Every line of the entries below that mentions "shields" is to be copied out.

===

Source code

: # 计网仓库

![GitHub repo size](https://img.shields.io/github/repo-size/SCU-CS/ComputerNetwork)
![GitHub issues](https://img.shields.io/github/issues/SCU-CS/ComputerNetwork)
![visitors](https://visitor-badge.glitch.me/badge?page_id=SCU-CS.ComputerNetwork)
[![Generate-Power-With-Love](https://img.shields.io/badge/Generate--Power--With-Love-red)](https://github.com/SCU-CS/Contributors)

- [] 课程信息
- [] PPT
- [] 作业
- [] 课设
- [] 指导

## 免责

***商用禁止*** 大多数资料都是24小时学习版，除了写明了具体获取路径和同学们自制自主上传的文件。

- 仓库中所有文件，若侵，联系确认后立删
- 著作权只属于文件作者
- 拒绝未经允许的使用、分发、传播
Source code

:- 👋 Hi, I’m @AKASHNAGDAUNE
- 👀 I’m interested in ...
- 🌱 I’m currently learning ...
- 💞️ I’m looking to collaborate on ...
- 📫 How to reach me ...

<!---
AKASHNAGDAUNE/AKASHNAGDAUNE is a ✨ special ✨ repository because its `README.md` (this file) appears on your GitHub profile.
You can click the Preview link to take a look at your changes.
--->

===

§ RESULT
![GitHub repo size](https://img.shields.io/github/repo-size/SCU-CS/ComputerNetwork)
![GitHub issues](https://img.shields.io/github/issues/SCU-CS/ComputerNetwork)
[![Generate-Power-With-Love](https://img.shields.io/badge/Generate--Power--With-Love-red)](https://github.com/SCU-CS/Contributors)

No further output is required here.